Below are the entries; set down each of them exactly.

» Records for this task:
+--
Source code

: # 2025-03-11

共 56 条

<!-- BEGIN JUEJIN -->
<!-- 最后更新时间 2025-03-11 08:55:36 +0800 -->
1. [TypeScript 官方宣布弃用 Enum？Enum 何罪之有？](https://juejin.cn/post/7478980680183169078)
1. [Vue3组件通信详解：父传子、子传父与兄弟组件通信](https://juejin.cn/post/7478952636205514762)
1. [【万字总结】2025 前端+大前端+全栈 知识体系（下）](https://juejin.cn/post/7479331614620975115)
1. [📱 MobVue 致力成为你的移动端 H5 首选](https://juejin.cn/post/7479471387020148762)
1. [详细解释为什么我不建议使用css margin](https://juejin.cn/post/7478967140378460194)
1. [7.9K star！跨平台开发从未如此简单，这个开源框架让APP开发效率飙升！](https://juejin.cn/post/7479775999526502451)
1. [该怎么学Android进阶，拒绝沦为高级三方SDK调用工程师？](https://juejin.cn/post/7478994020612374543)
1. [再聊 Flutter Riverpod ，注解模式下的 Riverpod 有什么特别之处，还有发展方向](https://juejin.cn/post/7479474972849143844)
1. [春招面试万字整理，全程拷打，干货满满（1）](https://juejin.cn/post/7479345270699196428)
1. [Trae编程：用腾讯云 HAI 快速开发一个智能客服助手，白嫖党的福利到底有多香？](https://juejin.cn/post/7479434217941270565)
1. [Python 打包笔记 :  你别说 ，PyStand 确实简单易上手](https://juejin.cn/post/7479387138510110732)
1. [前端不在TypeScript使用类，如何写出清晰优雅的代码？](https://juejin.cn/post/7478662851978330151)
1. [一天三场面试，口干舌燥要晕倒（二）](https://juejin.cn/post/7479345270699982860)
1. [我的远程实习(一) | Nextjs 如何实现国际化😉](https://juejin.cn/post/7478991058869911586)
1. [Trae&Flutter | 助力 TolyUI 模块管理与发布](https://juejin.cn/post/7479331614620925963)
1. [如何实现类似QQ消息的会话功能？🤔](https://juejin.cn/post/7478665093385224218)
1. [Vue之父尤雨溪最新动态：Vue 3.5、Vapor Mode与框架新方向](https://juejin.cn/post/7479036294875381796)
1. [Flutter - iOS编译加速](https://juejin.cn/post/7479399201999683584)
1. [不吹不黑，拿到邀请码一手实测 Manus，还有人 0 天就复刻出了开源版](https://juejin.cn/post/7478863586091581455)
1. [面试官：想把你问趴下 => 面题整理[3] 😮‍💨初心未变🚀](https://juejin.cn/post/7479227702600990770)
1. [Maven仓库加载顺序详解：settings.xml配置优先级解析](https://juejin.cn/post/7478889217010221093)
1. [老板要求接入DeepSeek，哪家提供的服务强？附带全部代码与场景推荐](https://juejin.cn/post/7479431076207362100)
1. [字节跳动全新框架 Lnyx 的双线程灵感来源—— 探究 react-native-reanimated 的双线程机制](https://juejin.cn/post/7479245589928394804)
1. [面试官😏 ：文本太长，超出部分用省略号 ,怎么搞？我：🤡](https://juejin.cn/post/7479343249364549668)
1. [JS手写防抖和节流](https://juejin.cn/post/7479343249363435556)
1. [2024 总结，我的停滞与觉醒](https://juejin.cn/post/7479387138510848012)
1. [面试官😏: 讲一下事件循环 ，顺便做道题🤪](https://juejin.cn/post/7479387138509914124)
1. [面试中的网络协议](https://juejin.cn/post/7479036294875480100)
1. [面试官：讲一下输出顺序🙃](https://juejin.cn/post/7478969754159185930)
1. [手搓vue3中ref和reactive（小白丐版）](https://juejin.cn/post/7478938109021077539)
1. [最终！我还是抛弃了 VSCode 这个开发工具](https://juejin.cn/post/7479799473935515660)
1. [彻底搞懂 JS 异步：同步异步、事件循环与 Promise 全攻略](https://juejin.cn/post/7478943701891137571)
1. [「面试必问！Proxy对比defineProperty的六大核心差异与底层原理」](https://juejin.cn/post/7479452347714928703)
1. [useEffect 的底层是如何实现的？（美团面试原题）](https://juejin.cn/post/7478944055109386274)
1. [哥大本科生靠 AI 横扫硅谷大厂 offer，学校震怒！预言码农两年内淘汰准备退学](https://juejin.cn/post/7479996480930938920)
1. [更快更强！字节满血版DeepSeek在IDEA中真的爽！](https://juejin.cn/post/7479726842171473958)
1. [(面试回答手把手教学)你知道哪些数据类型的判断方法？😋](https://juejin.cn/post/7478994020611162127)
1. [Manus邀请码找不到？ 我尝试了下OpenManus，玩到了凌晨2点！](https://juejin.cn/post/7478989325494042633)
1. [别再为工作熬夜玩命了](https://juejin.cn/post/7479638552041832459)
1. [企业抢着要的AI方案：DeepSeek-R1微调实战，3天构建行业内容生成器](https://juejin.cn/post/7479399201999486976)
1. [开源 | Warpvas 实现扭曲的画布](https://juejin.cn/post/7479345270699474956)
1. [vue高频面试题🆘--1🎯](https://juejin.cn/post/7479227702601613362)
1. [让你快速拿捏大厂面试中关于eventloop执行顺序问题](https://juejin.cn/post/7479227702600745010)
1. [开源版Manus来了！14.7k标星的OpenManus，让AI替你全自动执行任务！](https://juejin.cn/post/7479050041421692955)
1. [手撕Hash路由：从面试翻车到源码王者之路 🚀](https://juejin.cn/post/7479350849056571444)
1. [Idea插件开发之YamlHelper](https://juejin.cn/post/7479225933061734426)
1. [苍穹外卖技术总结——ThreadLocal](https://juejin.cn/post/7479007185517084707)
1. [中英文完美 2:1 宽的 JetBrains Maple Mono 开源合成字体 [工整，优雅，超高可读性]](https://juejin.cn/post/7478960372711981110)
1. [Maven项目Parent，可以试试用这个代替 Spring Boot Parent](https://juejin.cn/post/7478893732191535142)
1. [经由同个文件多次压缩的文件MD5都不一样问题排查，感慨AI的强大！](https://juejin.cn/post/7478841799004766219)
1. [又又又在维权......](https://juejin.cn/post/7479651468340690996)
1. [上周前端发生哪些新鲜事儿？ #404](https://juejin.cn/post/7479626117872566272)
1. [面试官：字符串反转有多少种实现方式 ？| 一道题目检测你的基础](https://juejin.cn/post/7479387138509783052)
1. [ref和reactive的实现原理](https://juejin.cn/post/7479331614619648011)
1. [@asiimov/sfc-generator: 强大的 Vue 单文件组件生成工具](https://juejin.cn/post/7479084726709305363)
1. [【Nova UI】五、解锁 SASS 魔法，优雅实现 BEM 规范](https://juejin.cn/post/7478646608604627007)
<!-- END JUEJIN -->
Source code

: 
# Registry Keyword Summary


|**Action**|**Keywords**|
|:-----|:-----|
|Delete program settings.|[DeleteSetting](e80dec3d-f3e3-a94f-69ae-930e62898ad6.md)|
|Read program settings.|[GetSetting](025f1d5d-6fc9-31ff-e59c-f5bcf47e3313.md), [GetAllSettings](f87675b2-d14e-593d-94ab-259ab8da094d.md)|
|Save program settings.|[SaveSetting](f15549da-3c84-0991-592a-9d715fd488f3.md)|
+--
» Finished task:
Source code

: # 2025-03-11

共 56 条

<!-- BEGIN JUEJIN -->
<!-- 最后更新时间 2025-03-11 08:55:36 +0800 -->
1. [TypeScript 官方宣布弃用 Enum？Enum 何罪之有？](https://juejin.cn/post/7478980680183169078)
1. [Vue3组件通信详解：父传子、子传父与兄弟组件通信](https://juejin.cn/post/7478952636205514762)
1. [【万字总结】2025 前端+大前端+全栈 知识体系（下）](https://juejin.cn/post/7479331614620975115)
1. [📱 MobVue 致力成为你的移动端 H5 首选](https://juejin.cn/post/7479471387020148762)
1. [详细解释为什么我不建议使用css margin](https://juejin.cn/post/7478967140378460194)
1. [7.9K star！跨平台开发从未如此简单，这个开源框架让APP开发效率飙升！](https://juejin.cn/post/7479775999526502451)
1. [该怎么学Android进阶，拒绝沦为高级三方SDK调用工程师？](https://juejin.cn/post/7478994020612374543)
1. [再聊 Flutter Riverpod ，注解模式下的 Riverpod 有什么特别之处，还有发展方向](https://juejin.cn/post/7479474972849143844)
1. [春招面试万字整理，全程拷打，干货满满（1）](https://juejin.cn/post/7479345270699196428)
1. [Trae编程：用腾讯云 HAI 快速开发一个智能客服助手，白嫖党的福利到底有多香？](https://juejin.cn/post/7479434217941270565)
1. [Python 打包笔记 :  你别说 ，PyStand 确实简单易上手](https://juejin.cn/post/7479387138510110732)
1. [前端不在TypeScript使用类，如何写出清晰优雅的代码？](https://juejin.cn/post/7478662851978330151)
1. [一天三场面试，口干舌燥要晕倒（二）](https://juejin.cn/post/7479345270699982860)
1. [我的远程实习(一) | Nextjs 如何实现国际化😉](https://juejin.cn/post/7478991058869911586)
1. [Trae&Flutter | 助力 TolyUI 模块管理与发布](https://juejin.cn/post/7479331614620925963)
1. [如何实现类似QQ消息的会话功能？🤔](https://juejin.cn/post/7478665093385224218)
1. [Vue之父尤雨溪最新动态：Vue 3.5、Vapor Mode与框架新方向](https://juejin.cn/post/7479036294875381796)
1. [Flutter - iOS编译加速](https://juejin.cn/post/7479399201999683584)
1. [不吹不黑，拿到邀请码一手实测 Manus，还有人 0 天就复刻出了开源版](https://juejin.cn/post/7478863586091581455)
1. [面试官：想把你问趴下 => 面题整理[3] 😮‍💨初心未变🚀](https://juejin.cn/post/7479227702600990770)
1. [Maven仓库加载顺序详解：settings.xml配置优先级解析](https://juejin.cn/post/7478889217010221093)
1. [老板要求接入DeepSeek，哪家提供的服务强？附带全部代码与场景推荐](https://juejin.cn/post/7479431076207362100)
1. [字节跳动全新框架 Lnyx 的双线程灵感来源—— 探究 react-native-reanimated 的双线程机制](https://juejin.cn/post/7479245589928394804)
1. [面试官😏 ：文本太长，超出部分用省略号 ,怎么搞？我：🤡](https://juejin.cn/post/7479343249364549668)
1. [JS手写防抖和节流](https://juejin.cn/post/7479343249363435556)
1. [2024 总结，我的停滞与觉醒](https://juejin.cn/post/7479387138510848012)
1. [面试官😏: 讲一下事件循环 ，顺便做道题🤪](https://juejin.cn/post/7479387138509914124)
1. [面试中的网络协议](https://juejin.cn/post/7479036294875480100)
1. [面试官：讲一下输出顺序🙃](https://juejin.cn/post/7478969754159185930)
1. [手搓vue3中ref和reactive（小白丐版）](https://juejin.cn/post/7478938109021077539)
1. [最终！我还是抛弃了 VSCode 这个开发工具](https://juejin.cn/post/7479799473935515660)
1. [彻底搞懂 JS 异步：同步异步、事件循环与 Promise 全攻略](https://juejin.cn/post/7478943701891137571)
1. [「面试必问！Proxy对比defineProperty的六大核心差异与底层原理」](https://juejin.cn/post/7479452347714928703)
1. [useEffect 的底层是如何实现的？（美团面试原题）](https://juejin.cn/post/7478944055109386274)
1. [哥大本科生靠 AI 横扫硅谷大厂 offer，学校震怒！预言码农两年内淘汰准备退学](https://juejin.cn/post/7479996480930938920)
1. [更快更强！字节满血版DeepSeek在IDEA中真的爽！](https://juejin.cn/post/7479726842171473958)
1. [(面试回答手把手教学)你知道哪些数据类型的判断方法？😋](https://juejin.cn/post/7478994020611162127)
1. [Manus邀请码找不到？ 我尝试了下OpenManus，玩到了凌晨2点！](https://juejin.cn/post/7478989325494042633)
1. [别再为工作熬夜玩命了](https://juejin.cn/post/7479638552041832459)
1. [企业抢着要的AI方案：DeepSeek-R1微调实战，3天构建行业内容生成器](https://juejin.cn/post/7479399201999486976)
1. [开源 | Warpvas 实现扭曲的画布](https://juejin.cn/post/7479345270699474956)
1. [vue高频面试题🆘--1🎯](https://juejin.cn/post/7479227702601613362)
1. [让你快速拿捏大厂面试中关于eventloop执行顺序问题](https://juejin.cn/post/7479227702600745010)
1. [开源版Manus来了！14.7k标星的OpenManus，让AI替你全自动执行任务！](https://juejin.cn/post/7479050041421692955)
1. [手撕Hash路由：从面试翻车到源码王者之路 🚀](https://juejin.cn/post/7479350849056571444)
1. [Idea插件开发之YamlHelper](https://juejin.cn/post/7479225933061734426)
1. [苍穹外卖技术总结——ThreadLocal](https://juejin.cn/post/7479007185517084707)
1. [中英文完美 2:1 宽的 JetBrains Maple Mono 开源合成字体 [工整，优雅，超高可读性]](https://juejin.cn/post/7478960372711981110)
1. [Maven项目Parent，可以试试用这个代替 Spring Boot Parent](https://juejin.cn/post/7478893732191535142)
1. [经由同个文件多次压缩的文件MD5都不一样问题排查，感慨AI的强大！](https://juejin.cn/post/7478841799004766219)
1. [又又又在维权......](https://juejin.cn/post/7479651468340690996)
1. [上周前端发生哪些新鲜事儿？ #404](https://juejin.cn/post/7479626117872566272)
1. [面试官：字符串反转有多少种实现方式 ？| 一道题目检测你的基础](https://juejin.cn/post/7479387138509783052)
1. [ref和reactive的实现原理](https://juejin.cn/post/7479331614619648011)
1. [@asiimov/sfc-generator: 强大的 Vue 单文件组件生成工具](https://juejin.cn/post/7479084726709305363)
1. [【Nova UI】五、解锁 SASS 魔法，优雅实现 BEM 规范](https://juejin.cn/post/7478646608604627007)
<!-- END JUEJIN -->
Source code

: 
# Registry Keyword Summary


|**Action**|**Keywords**|
|:-----|:-----|
|Delete program settings.|[DeleteSetting](e80dec3d-f3e3-a94f-69ae-930e62898ad6.md)|
|Read program settings.|[GetSetting](025f1d5d-6fc9-31ff-e59c-f5bcf47e3313.md), [GetAllSettings](f87675b2-d14e-593d-94ab-259ab8da094d.md)|
|Save program settings.|[SaveSetting](f15549da-3c84-0991-592a-9d715fd488f3.md)|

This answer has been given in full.